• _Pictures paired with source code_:
%%

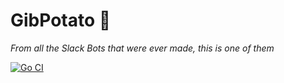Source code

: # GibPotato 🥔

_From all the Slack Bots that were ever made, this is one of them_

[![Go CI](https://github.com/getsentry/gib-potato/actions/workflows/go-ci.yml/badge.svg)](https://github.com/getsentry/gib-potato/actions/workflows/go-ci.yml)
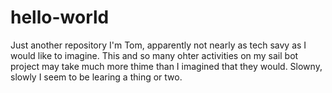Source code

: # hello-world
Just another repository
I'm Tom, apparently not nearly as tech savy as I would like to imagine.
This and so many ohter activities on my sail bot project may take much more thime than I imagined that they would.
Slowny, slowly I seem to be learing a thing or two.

%%

• _Assignment_:
Locate the lines above that contain "would" and copy them.

• _Exercise output_:
I'm Tom, apparently not nearly as tech savy as I would like to imagine.
This and so many ohter activities on my sail bot project may take much more thime than I imagined that they would.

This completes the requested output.